In 1991 Oliver Stone released The Doors, a biopic about the rock band starring Val Kilmer as Jim Morrison. A departure from anything Stone had done before, The Doors portrayed the counterculture of the 1960s rock-and-roll singer through the lens of Oliver Stone, but the true reason people remembered this film was probably due to Kilmer’s stellar performance as Morrison. The same year, Stone released JFK, which since then has become known as one of the greatest films of his career. JFK, which follows the investigation into a conspiracy surrounding the assassination of President Kennedy, is a big, bold film with great ambition. Instead of suggesting a probable truth, the film investigates a variety of theories, and brilliantly portrays the feeling of Americans at that time, showing confusion, determination, patriotism, and energy. While the facts of the film have been called into question, this is without a doubt a masterpiece work, and as Roger Ebert put it, ”Oliver Stone was born to make this movie”.
Stone followed on with Heaven & Earth, a 1993 drama which again looks at the Vietnam War, but this time through the eyes of a young Vietnamese woman. While it suffered in comparison to Platoon and Born on the Fourth of July, this movie was still ambitious and the result intimate. Then in 1994 came Natural Born Killers, Stone’s crazed serial-killer piece about lovers who become a mass murdering sensation, capturing the glory of mass media as they rampage across the country. Natural Born Killers, which was originally based on a script by Quentin Tarantino, the end product was a violent and visually unique picture of controversial proportions. Robert Downey Jr.’s supporting role as the journalist so infatuated with a story about the killers embodies America’s obsession with violence, and Woody Harrelson and Juliette Lewis are dynamic as the fictional famed killers.

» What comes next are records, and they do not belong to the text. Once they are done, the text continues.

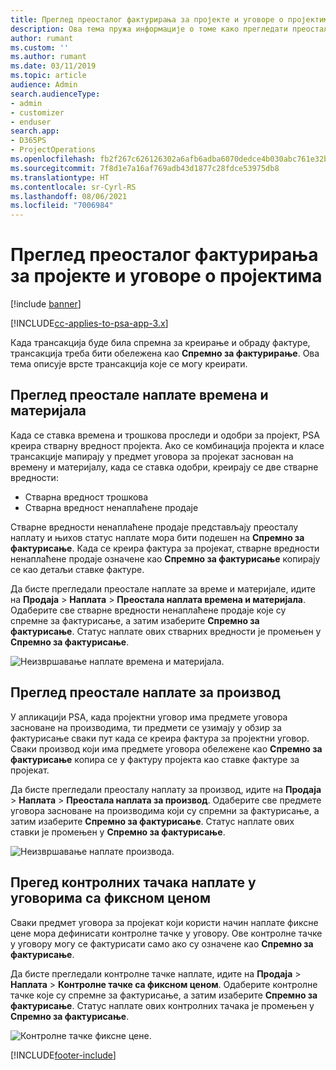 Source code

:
 ```yaml
---
title: Преглед преосталог фактурирања за пројекте и уговоре о пројектима
description: Ова тема пружа информације о томе како прегледати преостало време, трошкове и производе и како их означити као спремне за фактурирање.
author: rumant
ms.custom: ''
ms.author: rumant
ms.date: 03/11/2019
ms.topic: article
audience: Admin
search.audienceType:
- admin
- customizer
- enduser
search.app:
- D365PS
- ProjectOperations
ms.openlocfilehash: fb2f267c626126302a6afb6adba6070dedce4b030abc761e32b23df174d49ecb
ms.sourcegitcommit: 7f8d1e7a16af769adb43d1877c28fdce53975db8
ms.translationtype: HT
ms.contentlocale: sr-Cyrl-RS
ms.lasthandoff: 08/06/2021
ms.locfileid: "7006984"
---
```

# <a name="review-the-invoicing-backlog-on-projects-and-project-contracts"></a>Преглед преосталог фактурирања за пројекте и уговоре о пројектима

[!include [banner](../includes/psa-now-project-operations.md)]

[!INCLUDE[cc-applies-to-psa-app-3.x](../includes/cc-applies-to-psa-app-3x.md)]

Када трансакција буде била спремна за креирање и обраду фактуре, трансакција треба бити обележена као **Спремно за фактурирање**. Ова тема описује врсте трансакција које се могу креирати.

## <a name="review-the-time-and-material-billing-backlog"></a>Преглед преостале наплате времена и материјала

Када се ставка времена и трошкова проследи и одобри за пројект, PSA креира стварну вредност пројекта. Ако се комбинација пројекта и класе трансакције мапирају у предмет уговора за пројекат заснован на времену и материјалу, када се ставка одобри, креирају се две стварне вредности:

- Стварна вредност трошкова 
- Стварна вредност ненаплаћене продаје

Стварне вредности ненаплаћене продаје представљају преосталу наплату и њихов статус наплате мора бити подешен на **Спремно за фактурисање**. Када се креира фактура за пројекат, стварне вредности ненаплаћене продаје означене као **Спремно за фактурисање** копирају се као детаљи ставке фактуре.

Да бисте прегледали преостале наплате за време и материјале, идите на **Продаја** \> **Наплата** \> **Преостала наплата времена и материјала**. Одаберите све стварне вредности ненаплаћене продаје које су спремне за фактурисање, а затим изаберите **Спремно за фактурисање**. Статус наплате ових стварних вредности је промењен у **Спремно за фактурисање**.

![Неизвршавање наплате времена и материјала.](media/TMBacklog.png)

## <a name="review-the-product-billing-backlog"></a>Преглед преостале наплате за производ

У апликацији PSA, када пројектни уговор има предмете уговора засноване на производима, ти предмети се узимају у обзир за фактурисање сваки пут када се креира фактура за пројектни уговор. Сваки производ који има предмете уговора обележене као **Спремно за фактурисање** копира се у фактуру пројекта као ставке фактуре за пројекат.

Да бисте прегледали преосталу наплату за производ, идите на **Продаја** \> **Наплата** \> **Преостала наплата за производ**. Одаберите све предмете уговора засноване на производима који су спремни за фактурисање, а затим изаберите **Спремно за фактурисање**. Статус наплате ових ставки је промењен у **Спремно за фактурисање**.

![Неизвршавање наплате производа.](media/ProductBacklog.png)

## <a name="review-billing-milestones-on-fixed-price-contracts"></a>Прегед контролних тачака наплате у уговорима са фиксном ценом

Сваки предмет уговора за пројекат који користи начин наплате фиксне цене мора дефинисати контролне тачке у уговору. Ове контролне тачке у уговору могу се фактурисати само ако су означене као **Спремно за фактурисање**. 

Да бисте прегледали контролне тачке наплате, идите на **Продаја** \> **Наплата** \> **Контролне тачке са фиксном ценом**. Одаберите контролне тачке које су спремне за фактурисање, а затим изаберите **Спремно за фактурисање**. Статус наплате ових контролних тачака је промењен у **Спремно за фактурисање**.

![Контролне тачке фиксне цене.](media/FPBacklog.png)


[!INCLUDE[footer-include](../includes/footer-banner.md)] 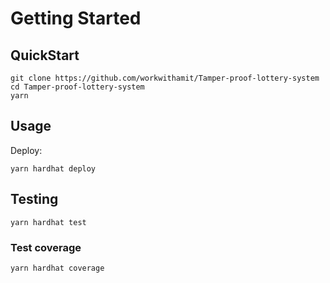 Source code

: # Getting Started



## QuickStart

```
git clone https://github.com/workwithamit/Tamper-proof-lottery-system
cd Tamper-proof-lottery-system
yarn
```

## Usage

Deploy:
```
yarn hardhat deploy
```

## Testing 
``` 
yarn hardhat test
```

### Test coverage

```
yarn hardhat coverage
```
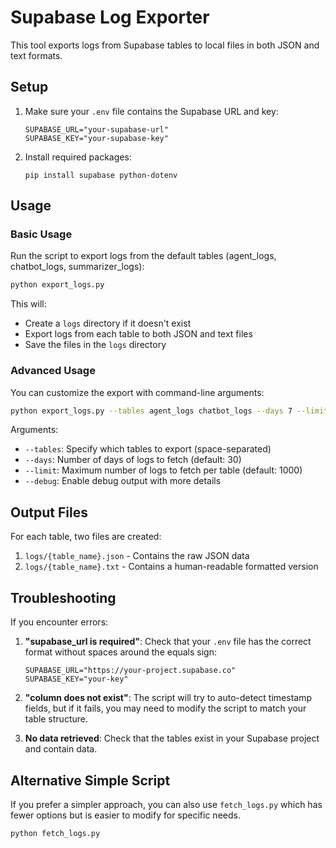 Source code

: # Supabase Log Exporter

This tool exports logs from Supabase tables to local files in both JSON and text formats.

## Setup

1. Make sure your `.env` file contains the Supabase URL and key:
   ```
   SUPABASE_URL="your-supabase-url"
   SUPABASE_KEY="your-supabase-key"
   ```

2. Install required packages:
   ```
   pip install supabase python-dotenv
   ```

## Usage

### Basic Usage

Run the script to export logs from the default tables (agent_logs, chatbot_logs, summarizer_logs):

```bash
python export_logs.py
```

This will:
- Create a `logs` directory if it doesn't exist
- Export logs from each table to both JSON and text files
- Save the files in the `logs` directory

### Advanced Usage

You can customize the export with command-line arguments:

```bash
python export_logs.py --tables agent_logs chatbot_logs --days 7 --limit 500 --debug
```

Arguments:
- `--tables`: Specify which tables to export (space-separated)
- `--days`: Number of days of logs to fetch (default: 30)
- `--limit`: Maximum number of logs to fetch per table (default: 1000)
- `--debug`: Enable debug output with more details

## Output Files

For each table, two files are created:
1. `logs/{table_name}.json` - Contains the raw JSON data
2. `logs/{table_name}.txt` - Contains a human-readable formatted version

## Troubleshooting

If you encounter errors:

1. **"supabase_url is required"**: Check that your `.env` file has the correct format without spaces around the equals sign:
   ```
   SUPABASE_URL="https://your-project.supabase.co"
   SUPABASE_KEY="your-key"
   ```

2. **"column does not exist"**: The script will try to auto-detect timestamp fields, but if it fails, you may need to modify the script to match your table structure.

3. **No data retrieved**: Check that the tables exist in your Supabase project and contain data.

## Alternative Simple Script

If you prefer a simpler approach, you can also use `fetch_logs.py` which has fewer options but is easier to modify for specific needs.

```bash
python fetch_logs.py
```

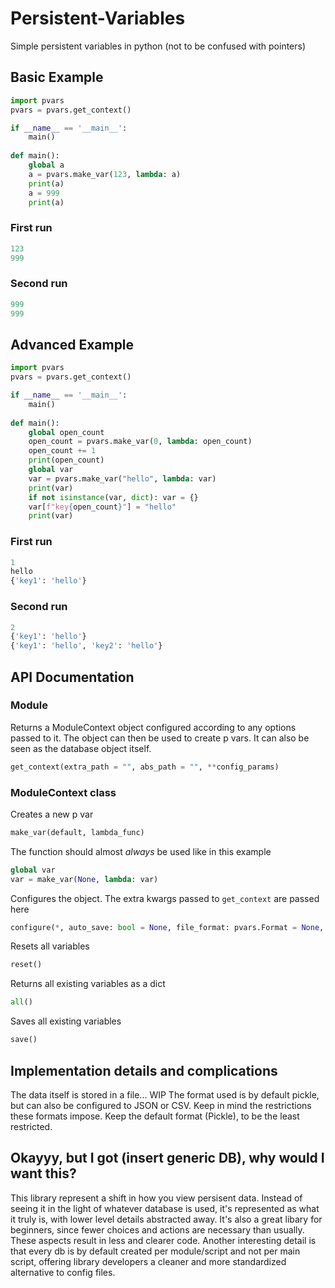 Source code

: # Persistent-Variables
Simple persistent variables in python (not to be confused with pointers)

## Basic Example
```python
import pvars
pvars = pvars.get_context()

if __name__ == '__main__':
    main()
 
def main():
    global a
    a = pvars.make_var(123, lambda: a)
    print(a)
    a = 999
    print(a)
```
### First run
```python
123
999
```
### Second run
```python
999
999
```

## Advanced Example
```python
import pvars
pvars = pvars.get_context()

if __name__ == '__main__':
    main()
 
def main():
    global open_count
    open_count = pvars.make_var(0, lambda: open_count)
    open_count += 1
    print(open_count)
    global var
    var = pvars.make_var("hello", lambda: var)
    print(var)
    if not isinstance(var, dict): var = {}
    var[f"key{open_count}"] = "hello"
    print(var)
```
### First run
```python
1
hello
{'key1': 'hello'}
```
### Second run
```python
2
{'key1': 'hello'}
{'key1': 'hello', 'key2': 'hello'}
```

## API Documentation
### Module
Returns a ModuleContext object configured according to any options passed to it. The object can then be used to create p vars. It can also be seen as the database object itself.
```python
get_context(extra_path = "", abs_path = "", **config_params)
```


### ModuleContext class
Creates a new p var
```python
make_var(default, lambda_func)
```
The function should almost _always_ be used like in this example
```python
global var
var = make_var(None, lambda: var)
```

Configures the object. The extra kwargs passed to `get_context` are passed here
```python
configure(*, auto_save: bool = None, file_format: pvars.Format = None, extra_param: dict = None)
```

Resets all variables
```python
reset()
```

Returns all existing variables as a dict
```python
all()
```

Saves all existing variables
```python
save()
```

## Implementation details and complications
The data itself is stored in a file... WIP The format used is by default pickle, but can also be configured to JSON or CSV. Keep in mind the restrictions these formats impose. Keep the default format (Pickle), to be the least restricted.

## Okayyy, but I got (insert generic DB), why would I want this?
This library represent a shift in how you view persisent data. Instead of seeing it in the light of whatever database is used, it's represented as what it truly is, with lower level details abstracted away. It's also a great libary for beginners, since fewer choices and actions are necessary than usually. These aspects result in less and clearer code. Another interesting detail is that every db is by default created per module/script and not per main script, offering library developers a cleaner and more standardized alternative to config files.  
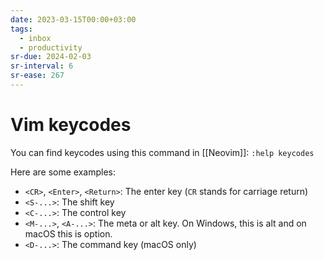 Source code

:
 ```yaml
---
date: 2023-03-15T00:00+03:00
tags:
  - inbox
  - productivity
sr-due: 2024-02-03
sr-interval: 6
sr-ease: 267
---
```


# Vim keycodes

You can find keycodes using this command in [[Neovim]]:
`:help keycodes`

Here are some examples:

- `<CR>`, `<Enter>`, `<Return>`: The enter key (`CR` stands for carriage return)
- `<S-...>`: The shift key
- `<C-...>`: The control key
- `<M-...>`, `<A-...>`: The meta or alt key. On Windows, this is alt and on macOS this is option.
- `<D-...>`: The command key (macOS only)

Next came Nixon (1995), a slightly more stripped-down film than his last couple, which looked at the President and his time in office. Starring Anthony Hopkins, Nixon was a finely made movie. After that Stone made U Turn (1997) and Any Given Sunday (1999), the first a poorly received effort starring Sean Penn, and the second a slightly more appreciated football film. Since then, Stone has continued to direct strong films such as Alexander (2004), World Trade Center (2006), W. (2008), a 2010 sequel to Wall Street, and most recently Savages (2012). Throughout his many years in film, Oliver Stone has created many marvelous movies that embody the spirit of their time and contain a personal touch from Stone himself. His many dark films about war or violence are complimented by his many political works; coming from two genres that reflect upon each other well, especially when helmed by someone as talented as Stone.